Drain delivers with voice and irony: a book about the curses that come with certain gifts, and about the gifts that can be found in those curses.

Per your the Waxman Agency's website, the first ten pages are pasted below. I am grateful for your time.

All Best,

Jennie Englund

Monday, November 29, 2010

Tainted Tea & Delicious Unpredictability

My favorite tea, Candy Cane Lane, which only comes out during the holidays, made its appearance this weekend at the Co-op, only the shelf was bare. By the time I got there, shoppers had snatched it all up.

After Dominic, Daney, and I bought our other stuff and packed it into the car, the kids told me they'd found a big box of groceries just sitting on the Co-op floor, which included three boxes of Candy Cane lane. So they'd grabbed one.

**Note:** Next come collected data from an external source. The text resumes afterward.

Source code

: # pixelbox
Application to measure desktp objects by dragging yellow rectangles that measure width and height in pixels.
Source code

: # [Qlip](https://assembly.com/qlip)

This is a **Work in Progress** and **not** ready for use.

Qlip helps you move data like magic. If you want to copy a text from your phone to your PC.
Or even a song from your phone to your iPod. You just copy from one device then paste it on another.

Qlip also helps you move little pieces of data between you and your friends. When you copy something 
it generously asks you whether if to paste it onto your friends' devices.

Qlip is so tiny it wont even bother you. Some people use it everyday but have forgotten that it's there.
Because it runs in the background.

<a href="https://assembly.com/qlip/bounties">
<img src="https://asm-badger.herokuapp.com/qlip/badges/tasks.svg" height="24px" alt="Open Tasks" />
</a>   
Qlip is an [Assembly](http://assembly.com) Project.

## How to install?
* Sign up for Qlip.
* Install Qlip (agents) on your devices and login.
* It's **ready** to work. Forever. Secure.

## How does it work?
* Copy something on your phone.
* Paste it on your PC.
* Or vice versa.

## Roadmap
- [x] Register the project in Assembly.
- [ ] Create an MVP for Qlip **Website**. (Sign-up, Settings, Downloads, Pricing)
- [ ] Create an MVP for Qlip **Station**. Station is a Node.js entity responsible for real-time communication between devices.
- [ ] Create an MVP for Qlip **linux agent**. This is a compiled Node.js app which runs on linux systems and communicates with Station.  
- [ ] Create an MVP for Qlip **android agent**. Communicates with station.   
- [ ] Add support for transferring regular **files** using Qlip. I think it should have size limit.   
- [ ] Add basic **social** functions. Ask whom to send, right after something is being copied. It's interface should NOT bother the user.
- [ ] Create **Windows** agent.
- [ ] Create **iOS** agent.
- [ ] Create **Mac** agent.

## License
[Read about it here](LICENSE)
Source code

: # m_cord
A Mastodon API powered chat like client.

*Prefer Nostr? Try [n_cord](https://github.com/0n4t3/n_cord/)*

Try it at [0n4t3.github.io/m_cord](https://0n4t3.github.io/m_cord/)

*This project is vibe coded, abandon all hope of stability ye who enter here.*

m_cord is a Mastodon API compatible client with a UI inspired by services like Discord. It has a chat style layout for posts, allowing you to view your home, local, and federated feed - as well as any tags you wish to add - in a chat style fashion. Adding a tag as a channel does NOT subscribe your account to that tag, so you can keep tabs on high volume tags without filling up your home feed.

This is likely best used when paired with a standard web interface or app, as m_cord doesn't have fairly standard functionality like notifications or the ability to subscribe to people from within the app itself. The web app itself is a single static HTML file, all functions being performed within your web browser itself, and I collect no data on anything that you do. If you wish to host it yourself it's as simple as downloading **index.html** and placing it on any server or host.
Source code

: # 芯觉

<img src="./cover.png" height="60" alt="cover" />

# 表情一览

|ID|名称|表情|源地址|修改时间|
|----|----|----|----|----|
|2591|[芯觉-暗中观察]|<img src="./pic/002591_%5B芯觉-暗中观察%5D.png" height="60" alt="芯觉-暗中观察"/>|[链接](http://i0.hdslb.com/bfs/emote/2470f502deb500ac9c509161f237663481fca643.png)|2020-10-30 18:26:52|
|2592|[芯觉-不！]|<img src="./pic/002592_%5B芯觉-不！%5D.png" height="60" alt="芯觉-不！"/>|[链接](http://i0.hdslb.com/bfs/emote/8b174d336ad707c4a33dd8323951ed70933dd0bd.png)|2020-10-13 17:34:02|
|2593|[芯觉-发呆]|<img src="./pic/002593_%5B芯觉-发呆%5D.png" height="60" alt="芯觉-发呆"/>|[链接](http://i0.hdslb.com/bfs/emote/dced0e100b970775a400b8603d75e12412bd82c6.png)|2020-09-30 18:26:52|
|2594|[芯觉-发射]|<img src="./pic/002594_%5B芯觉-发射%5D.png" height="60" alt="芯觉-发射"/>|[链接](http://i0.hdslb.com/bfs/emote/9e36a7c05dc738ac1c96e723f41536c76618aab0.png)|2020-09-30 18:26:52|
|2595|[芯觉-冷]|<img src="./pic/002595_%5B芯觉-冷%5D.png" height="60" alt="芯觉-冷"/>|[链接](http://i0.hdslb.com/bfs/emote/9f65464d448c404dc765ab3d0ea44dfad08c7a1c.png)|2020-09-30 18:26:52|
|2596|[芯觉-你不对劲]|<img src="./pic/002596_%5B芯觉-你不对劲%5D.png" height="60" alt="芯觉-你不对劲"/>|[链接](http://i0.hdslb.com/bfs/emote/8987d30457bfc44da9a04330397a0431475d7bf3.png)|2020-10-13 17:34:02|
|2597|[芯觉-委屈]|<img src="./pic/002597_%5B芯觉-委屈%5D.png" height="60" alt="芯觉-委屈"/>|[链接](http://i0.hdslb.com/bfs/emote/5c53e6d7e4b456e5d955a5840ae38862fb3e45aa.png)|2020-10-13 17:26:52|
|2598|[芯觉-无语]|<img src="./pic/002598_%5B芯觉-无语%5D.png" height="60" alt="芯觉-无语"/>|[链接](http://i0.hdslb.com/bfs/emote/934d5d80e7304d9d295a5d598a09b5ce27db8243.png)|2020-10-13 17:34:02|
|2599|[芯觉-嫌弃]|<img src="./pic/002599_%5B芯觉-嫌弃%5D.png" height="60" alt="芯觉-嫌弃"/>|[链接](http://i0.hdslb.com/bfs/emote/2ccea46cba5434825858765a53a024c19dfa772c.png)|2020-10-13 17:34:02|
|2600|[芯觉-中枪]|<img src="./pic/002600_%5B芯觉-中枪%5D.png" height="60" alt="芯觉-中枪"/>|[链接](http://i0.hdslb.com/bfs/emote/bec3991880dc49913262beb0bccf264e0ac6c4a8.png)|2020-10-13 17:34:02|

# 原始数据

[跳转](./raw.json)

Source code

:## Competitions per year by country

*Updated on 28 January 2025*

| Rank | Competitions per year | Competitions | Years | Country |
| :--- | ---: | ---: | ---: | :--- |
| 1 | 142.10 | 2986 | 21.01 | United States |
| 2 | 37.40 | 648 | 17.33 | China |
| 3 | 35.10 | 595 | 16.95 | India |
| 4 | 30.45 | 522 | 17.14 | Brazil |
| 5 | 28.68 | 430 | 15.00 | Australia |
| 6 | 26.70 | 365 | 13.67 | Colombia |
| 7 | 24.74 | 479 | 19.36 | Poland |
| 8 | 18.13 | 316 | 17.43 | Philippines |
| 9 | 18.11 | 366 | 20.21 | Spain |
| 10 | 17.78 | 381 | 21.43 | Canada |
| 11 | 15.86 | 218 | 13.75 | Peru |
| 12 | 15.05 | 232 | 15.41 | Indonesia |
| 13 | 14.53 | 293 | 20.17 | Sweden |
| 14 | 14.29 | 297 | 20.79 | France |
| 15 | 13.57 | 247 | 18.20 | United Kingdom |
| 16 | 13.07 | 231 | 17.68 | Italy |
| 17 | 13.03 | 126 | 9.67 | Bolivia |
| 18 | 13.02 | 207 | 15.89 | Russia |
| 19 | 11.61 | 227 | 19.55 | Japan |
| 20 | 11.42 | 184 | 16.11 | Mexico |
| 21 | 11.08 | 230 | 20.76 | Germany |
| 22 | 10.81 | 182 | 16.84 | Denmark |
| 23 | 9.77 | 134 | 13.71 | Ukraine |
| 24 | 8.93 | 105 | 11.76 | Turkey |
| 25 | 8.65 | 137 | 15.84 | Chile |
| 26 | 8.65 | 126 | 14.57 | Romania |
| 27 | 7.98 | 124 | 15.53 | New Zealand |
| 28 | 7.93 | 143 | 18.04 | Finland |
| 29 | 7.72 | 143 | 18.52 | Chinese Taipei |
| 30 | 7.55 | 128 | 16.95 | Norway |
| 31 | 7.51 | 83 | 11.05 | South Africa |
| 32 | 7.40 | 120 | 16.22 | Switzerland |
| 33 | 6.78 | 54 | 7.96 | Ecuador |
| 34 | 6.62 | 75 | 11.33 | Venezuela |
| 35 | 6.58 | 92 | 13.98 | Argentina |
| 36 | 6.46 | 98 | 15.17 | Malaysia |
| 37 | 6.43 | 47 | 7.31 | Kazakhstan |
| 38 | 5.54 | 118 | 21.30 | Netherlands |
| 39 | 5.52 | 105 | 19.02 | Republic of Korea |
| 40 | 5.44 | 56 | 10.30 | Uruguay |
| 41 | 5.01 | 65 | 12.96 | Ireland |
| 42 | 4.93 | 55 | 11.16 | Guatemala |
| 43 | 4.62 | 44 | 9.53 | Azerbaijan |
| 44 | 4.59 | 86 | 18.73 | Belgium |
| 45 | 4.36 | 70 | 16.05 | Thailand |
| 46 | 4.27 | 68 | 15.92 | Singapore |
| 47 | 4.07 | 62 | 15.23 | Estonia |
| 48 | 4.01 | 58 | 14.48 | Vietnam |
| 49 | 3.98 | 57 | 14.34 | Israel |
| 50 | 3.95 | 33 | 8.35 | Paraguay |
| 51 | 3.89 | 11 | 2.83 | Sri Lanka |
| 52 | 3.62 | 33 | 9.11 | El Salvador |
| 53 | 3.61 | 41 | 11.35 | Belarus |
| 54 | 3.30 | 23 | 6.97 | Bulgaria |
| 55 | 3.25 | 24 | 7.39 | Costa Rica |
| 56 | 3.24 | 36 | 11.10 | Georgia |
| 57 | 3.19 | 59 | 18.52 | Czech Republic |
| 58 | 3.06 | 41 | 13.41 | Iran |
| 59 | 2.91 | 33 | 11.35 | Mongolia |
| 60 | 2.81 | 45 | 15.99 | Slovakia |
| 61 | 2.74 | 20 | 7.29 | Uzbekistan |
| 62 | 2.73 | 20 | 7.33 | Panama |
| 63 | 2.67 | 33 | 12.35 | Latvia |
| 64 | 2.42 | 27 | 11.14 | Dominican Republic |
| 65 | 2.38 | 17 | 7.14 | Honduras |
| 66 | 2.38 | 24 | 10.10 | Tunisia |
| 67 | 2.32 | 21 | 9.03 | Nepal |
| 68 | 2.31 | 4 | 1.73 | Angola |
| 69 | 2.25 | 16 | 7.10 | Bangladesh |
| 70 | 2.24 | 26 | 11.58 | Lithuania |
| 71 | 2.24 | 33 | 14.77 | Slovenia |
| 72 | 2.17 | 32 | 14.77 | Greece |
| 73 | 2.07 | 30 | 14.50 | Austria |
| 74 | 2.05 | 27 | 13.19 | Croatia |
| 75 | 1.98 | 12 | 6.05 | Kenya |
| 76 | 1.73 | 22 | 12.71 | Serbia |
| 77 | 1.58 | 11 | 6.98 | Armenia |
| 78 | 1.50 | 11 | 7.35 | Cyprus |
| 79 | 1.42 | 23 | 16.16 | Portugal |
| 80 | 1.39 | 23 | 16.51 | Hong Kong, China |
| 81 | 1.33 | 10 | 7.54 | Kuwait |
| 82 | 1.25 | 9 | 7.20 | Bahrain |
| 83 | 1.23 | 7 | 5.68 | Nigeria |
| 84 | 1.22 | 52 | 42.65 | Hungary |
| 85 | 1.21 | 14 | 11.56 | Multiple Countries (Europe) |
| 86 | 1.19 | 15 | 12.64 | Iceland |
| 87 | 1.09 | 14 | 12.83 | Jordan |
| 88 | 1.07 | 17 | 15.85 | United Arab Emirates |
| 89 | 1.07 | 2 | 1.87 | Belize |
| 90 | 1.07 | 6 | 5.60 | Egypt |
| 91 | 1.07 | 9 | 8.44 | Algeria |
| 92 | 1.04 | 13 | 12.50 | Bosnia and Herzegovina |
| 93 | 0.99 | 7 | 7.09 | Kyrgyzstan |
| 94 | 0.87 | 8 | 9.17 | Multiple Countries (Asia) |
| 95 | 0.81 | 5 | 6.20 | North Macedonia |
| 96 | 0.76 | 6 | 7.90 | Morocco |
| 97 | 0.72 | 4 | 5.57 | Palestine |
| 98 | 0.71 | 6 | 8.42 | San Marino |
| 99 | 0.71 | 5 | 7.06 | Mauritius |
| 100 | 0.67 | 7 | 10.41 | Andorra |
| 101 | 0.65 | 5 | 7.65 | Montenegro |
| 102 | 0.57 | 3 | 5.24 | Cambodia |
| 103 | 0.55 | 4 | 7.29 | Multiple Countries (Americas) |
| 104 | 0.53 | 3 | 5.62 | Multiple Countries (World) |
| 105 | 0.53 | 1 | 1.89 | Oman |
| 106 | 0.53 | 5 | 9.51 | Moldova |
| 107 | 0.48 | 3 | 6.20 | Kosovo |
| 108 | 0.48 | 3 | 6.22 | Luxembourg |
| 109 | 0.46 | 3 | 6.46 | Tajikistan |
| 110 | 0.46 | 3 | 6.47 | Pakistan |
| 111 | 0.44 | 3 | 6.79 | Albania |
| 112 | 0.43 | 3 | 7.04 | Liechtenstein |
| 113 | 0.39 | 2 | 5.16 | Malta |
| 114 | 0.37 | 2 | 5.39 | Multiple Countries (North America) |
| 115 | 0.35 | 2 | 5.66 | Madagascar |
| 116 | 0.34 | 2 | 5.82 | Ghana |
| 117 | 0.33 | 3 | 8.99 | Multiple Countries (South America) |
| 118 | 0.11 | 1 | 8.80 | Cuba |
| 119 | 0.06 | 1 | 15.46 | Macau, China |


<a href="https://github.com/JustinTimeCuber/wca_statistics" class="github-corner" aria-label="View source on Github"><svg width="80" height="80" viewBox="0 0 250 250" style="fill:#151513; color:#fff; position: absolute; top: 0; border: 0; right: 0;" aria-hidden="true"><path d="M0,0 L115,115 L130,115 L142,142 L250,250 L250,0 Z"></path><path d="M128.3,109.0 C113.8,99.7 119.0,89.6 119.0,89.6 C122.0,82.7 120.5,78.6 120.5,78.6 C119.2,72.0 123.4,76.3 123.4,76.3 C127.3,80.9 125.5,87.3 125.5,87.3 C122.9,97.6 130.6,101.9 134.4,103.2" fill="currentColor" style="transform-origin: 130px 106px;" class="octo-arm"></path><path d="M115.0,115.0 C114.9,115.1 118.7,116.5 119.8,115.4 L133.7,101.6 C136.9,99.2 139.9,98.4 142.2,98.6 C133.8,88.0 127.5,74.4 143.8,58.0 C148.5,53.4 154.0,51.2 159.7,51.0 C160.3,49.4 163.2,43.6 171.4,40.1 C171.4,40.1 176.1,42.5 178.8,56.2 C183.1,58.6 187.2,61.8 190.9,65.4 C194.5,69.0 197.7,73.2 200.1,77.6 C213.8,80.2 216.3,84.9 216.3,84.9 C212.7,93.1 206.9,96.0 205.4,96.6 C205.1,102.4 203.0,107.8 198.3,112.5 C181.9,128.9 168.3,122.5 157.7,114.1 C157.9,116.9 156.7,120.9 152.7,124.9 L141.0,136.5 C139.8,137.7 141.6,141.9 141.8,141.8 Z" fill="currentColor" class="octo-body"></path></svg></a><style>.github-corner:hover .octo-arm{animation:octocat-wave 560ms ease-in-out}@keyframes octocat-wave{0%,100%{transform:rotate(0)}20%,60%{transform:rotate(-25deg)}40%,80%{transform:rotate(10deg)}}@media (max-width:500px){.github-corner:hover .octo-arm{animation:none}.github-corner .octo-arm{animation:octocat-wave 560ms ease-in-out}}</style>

That was the first surprise.

Then, they went on to say that when a man picked up the box, they'd realized the tea was his. Instead of giving it back to him, though, they shoved it in a rack of raisins.

And that was shocking!

The mom in me was sad. I thought I'd raised kind, honest kids. I sent them back into the Co-op to get the tea for the man.

But the writer in me was thrilled. While I sat in the car waiting for the kids to straighten out the situation, I was thinking what a good story this was. That Dominic and Daney were usually pretty level-headed, that they always did the right thing, but that this was the very opposite of anything I'd expect of them.

It's exactly what I need to do in my writing!

This week, I am going to think of surprises I can put into my story: unexpected things the character does, or says. The root of those decisions. How she recovers.
I'm going to work on plot twists that keep the reader interested, excited, perplexed.

I'm going to drink Candy Cane Lane and taste irony and imperfection and regret.

Yum.

Thursday, November 11, 2010

My Dad, Super Editor

Last night, my dad called with his edits on my revision. This is the first of my big things my dad has ever read. And I'll tell you what: he was incredible!

"I liked it so much, I was sad when it ended," he told me. "Your wrote stuff down and I'm seeing it in my head. It's amazing!"

There was lots of love for Drain. And there were some good tips, too, especially about car stuff like fuel lights, back seats, and putting it in Drive.

He caught a big problem with some characters' names: Willy Ray, Wade, and Billy Wade. Yes, I really had them exactly like that. Duh.

Halfway through the story, my dad had emailed me this: "I really like Kat so nothing bad better happen to her!"

There were tips on character, on preserving mystery, on word choice. My smart Poppa also brought up probability stuff and likeliness.

It was so great, having a 63 year-old man's insight into a literary YA novel. I loved working with my dad on this.